ACTIVITY: The answer must be an exact printing of every record below, with the pictures omitted.
⁂
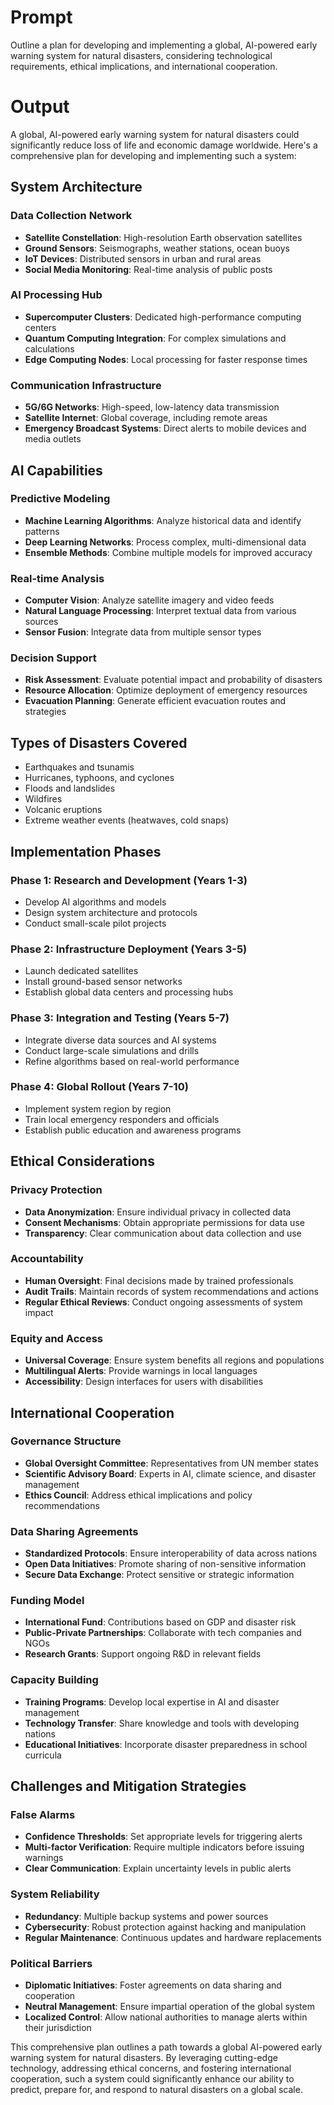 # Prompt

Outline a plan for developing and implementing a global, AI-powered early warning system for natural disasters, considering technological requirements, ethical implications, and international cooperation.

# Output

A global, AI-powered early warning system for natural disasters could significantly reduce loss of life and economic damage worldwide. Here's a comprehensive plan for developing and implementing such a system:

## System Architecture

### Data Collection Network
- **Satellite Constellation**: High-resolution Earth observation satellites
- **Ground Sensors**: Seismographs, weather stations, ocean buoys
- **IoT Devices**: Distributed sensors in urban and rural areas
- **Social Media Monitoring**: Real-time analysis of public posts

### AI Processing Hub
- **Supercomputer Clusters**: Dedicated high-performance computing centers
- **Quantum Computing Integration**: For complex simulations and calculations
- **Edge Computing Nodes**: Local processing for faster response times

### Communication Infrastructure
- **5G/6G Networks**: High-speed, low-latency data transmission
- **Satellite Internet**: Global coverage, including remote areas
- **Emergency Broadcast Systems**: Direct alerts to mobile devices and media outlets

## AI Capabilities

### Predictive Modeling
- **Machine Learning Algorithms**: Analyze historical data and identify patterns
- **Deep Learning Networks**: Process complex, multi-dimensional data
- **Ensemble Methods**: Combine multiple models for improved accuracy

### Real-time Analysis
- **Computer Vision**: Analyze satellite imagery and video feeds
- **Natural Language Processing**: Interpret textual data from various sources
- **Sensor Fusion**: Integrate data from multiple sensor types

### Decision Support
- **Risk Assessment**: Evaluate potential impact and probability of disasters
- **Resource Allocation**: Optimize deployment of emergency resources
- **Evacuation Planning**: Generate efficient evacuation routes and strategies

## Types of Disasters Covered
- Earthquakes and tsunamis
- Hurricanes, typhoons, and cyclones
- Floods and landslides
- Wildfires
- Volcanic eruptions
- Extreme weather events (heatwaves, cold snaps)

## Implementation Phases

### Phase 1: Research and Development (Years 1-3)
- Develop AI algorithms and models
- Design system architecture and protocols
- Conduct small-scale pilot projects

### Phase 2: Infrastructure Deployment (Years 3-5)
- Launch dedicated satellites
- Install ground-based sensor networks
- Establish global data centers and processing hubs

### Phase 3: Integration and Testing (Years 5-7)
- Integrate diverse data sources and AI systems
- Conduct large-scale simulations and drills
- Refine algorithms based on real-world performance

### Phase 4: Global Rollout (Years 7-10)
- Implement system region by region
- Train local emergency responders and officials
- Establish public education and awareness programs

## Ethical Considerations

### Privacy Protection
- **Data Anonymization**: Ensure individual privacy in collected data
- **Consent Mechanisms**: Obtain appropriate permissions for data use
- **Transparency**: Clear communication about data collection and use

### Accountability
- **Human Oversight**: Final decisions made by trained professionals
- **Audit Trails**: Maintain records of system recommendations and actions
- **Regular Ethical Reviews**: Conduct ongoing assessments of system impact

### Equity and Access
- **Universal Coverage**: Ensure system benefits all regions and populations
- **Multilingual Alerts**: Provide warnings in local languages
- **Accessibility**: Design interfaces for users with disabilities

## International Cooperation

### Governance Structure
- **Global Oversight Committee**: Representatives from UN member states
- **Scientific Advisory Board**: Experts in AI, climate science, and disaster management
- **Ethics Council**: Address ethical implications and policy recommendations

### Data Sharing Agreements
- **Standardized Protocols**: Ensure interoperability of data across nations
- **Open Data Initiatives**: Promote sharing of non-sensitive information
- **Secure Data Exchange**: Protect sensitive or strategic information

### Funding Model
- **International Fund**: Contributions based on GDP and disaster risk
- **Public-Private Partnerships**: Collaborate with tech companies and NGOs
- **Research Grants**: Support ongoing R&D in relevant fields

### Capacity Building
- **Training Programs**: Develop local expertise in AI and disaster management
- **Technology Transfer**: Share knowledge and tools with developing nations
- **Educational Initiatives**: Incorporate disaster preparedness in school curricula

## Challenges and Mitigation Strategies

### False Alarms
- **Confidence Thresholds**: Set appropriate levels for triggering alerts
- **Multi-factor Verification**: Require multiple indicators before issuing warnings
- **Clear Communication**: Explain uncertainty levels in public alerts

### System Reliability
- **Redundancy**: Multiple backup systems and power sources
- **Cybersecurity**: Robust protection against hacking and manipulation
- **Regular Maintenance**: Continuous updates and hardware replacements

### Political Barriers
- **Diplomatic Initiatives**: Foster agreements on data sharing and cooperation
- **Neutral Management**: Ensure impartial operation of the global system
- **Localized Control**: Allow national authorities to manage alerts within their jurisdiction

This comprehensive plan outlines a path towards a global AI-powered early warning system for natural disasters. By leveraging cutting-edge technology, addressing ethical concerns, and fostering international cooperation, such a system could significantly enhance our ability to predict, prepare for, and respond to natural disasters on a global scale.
⁂
TASK RESULT:
 # Prompt

Outline a plan for developing and implementing a global, AI-powered early warning system for natural disasters, considering technological requirements, ethical implications, and international cooperation.

# Output

A global, AI-powered early warning system for natural disasters could significantly reduce loss of life and economic damage worldwide. Here's a comprehensive plan for developing and implementing such a system:

## System Architecture

### Data Collection Network
- **Satellite Constellation**: High-resolution Earth observation satellites
- **Ground Sensors**: Seismographs, weather stations, ocean buoys
- **IoT Devices**: Distributed sensors in urban and rural areas
- **Social Media Monitoring**: Real-time analysis of public posts

### AI Processing Hub
- **Supercomputer Clusters**: Dedicated high-performance computing centers
- **Quantum Computing Integration**: For complex simulations and calculations
- **Edge Computing Nodes**: Local processing for faster response times

### Communication Infrastructure
- **5G/6G Networks**: High-speed, low-latency data transmission
- **Satellite Internet**: Global coverage, including remote areas
- **Emergency Broadcast Systems**: Direct alerts to mobile devices and media outlets

## AI Capabilities

### Predictive Modeling
- **Machine Learning Algorithms**: Analyze historical data and identify patterns
- **Deep Learning Networks**: Process complex, multi-dimensional data
- **Ensemble Methods**: Combine multiple models for improved accuracy

### Real-time Analysis
- **Computer Vision**: Analyze satellite imagery and video feeds
- **Natural Language Processing**: Interpret textual data from various sources
- **Sensor Fusion**: Integrate data from multiple sensor types

### Decision Support
- **Risk Assessment**: Evaluate potential impact and probability of disasters
- **Resource Allocation**: Optimize deployment of emergency resources
- **Evacuation Planning**: Generate efficient evacuation routes and strategies

## Types of Disasters Covered
- Earthquakes and tsunamis
- Hurricanes, typhoons, and cyclones
- Floods and landslides
- Wildfires
- Volcanic eruptions
- Extreme weather events (heatwaves, cold snaps)

## Implementation Phases

### Phase 1: Research and Development (Years 1-3)
- Develop AI algorithms and models
- Design system architecture and protocols
- Conduct small-scale pilot projects

### Phase 2: Infrastructure Deployment (Years 3-5)
- Launch dedicated satellites
- Install ground-based sensor networks
- Establish global data centers and processing hubs

### Phase 3: Integration and Testing (Years 5-7)
- Integrate diverse data sources and AI systems
- Conduct large-scale simulations and drills
- Refine algorithms based on real-world performance

### Phase 4: Global Rollout (Years 7-10)
- Implement system region by region
- Train local emergency responders and officials
- Establish public education and awareness programs

## Ethical Considerations

### Privacy Protection
- **Data Anonymization**: Ensure individual privacy in collected data
- **Consent Mechanisms**: Obtain appropriate permissions for data use
- **Transparency**: Clear communication about data collection and use

### Accountability
- **Human Oversight**: Final decisions made by trained professionals
- **Audit Trails**: Maintain records of system recommendations and actions
- **Regular Ethical Reviews**: Conduct ongoing assessments of system impact

### Equity and Access
- **Universal Coverage**: Ensure system benefits all regions and populations
- **Multilingual Alerts**: Provide warnings in local languages
- **Accessibility**: Design interfaces for users with disabilities

## International Cooperation

### Governance Structure
- **Global Oversight Committee**: Representatives from UN member states
- **Scientific Advisory Board**: Experts in AI, climate science, and disaster management
- **Ethics Council**: Address ethical implications and policy recommendations

### Data Sharing Agreements
- **Standardized Protocols**: Ensure interoperability of data across nations
- **Open Data Initiatives**: Promote sharing of non-sensitive information
- **Secure Data Exchange**: Protect sensitive or strategic information

### Funding Model
- **International Fund**: Contributions based on GDP and disaster risk
- **Public-Private Partnerships**: Collaborate with tech companies and NGOs
- **Research Grants**: Support ongoing R&D in relevant fields

### Capacity Building
- **Training Programs**: Develop local expertise in AI and disaster management
- **Technology Transfer**: Share knowledge and tools with developing nations
- **Educational Initiatives**: Incorporate disaster preparedness in school curricula

## Challenges and Mitigation Strategies

### False Alarms
- **Confidence Thresholds**: Set appropriate levels for triggering alerts
- **Multi-factor Verification**: Require multiple indicators before issuing warnings
- **Clear Communication**: Explain uncertainty levels in public alerts

### System Reliability
- **Redundancy**: Multiple backup systems and power sources
- **Cybersecurity**: Robust protection against hacking and manipulation
- **Regular Maintenance**: Continuous updates and hardware replacements

### Political Barriers
- **Diplomatic Initiatives**: Foster agreements on data sharing and cooperation
- **Neutral Management**: Ensure impartial operation of the global system
- **Localized Control**: Allow national authorities to manage alerts within their jurisdiction

This comprehensive plan outlines a path towards a global AI-powered early warning system for natural disasters. By leveraging cutting-edge technology, addressing ethical concerns, and fostering international cooperation, such a system could significantly enhance our ability to predict, prepare for, and respond to natural disasters on a global scale.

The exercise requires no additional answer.